Records drawn from a dataset
#####
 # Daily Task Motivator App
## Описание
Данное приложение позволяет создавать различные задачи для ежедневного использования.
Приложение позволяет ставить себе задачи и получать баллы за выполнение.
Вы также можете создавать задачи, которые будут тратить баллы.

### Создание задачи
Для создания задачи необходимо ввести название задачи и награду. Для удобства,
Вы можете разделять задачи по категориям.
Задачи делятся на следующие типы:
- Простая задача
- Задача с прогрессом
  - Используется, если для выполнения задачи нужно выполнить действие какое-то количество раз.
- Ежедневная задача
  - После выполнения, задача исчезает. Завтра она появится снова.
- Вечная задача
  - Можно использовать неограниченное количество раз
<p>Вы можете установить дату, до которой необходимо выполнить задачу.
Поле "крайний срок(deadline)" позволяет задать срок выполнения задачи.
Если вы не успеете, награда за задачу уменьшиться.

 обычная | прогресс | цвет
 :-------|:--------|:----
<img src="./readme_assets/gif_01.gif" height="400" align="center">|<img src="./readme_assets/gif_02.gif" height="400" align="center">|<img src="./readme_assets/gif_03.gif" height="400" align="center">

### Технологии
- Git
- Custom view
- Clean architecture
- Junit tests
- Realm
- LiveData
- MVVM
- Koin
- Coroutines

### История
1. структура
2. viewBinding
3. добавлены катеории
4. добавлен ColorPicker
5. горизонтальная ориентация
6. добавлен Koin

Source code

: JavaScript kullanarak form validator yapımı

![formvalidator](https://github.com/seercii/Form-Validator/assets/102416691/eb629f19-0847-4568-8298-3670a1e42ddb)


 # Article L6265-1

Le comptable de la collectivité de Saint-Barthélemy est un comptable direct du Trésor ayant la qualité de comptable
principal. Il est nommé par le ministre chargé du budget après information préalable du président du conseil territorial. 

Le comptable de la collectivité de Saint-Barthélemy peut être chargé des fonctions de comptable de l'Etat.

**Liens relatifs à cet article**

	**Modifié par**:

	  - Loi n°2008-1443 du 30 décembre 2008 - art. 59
#####
Check each line of the entries for the string "баллы". Copy the lines that have it.

→ Exercise solution:
Приложение позволяет ставить себе задачи и получать баллы за выполнение.
Вы также можете создавать задачи, которые будут тратить баллы.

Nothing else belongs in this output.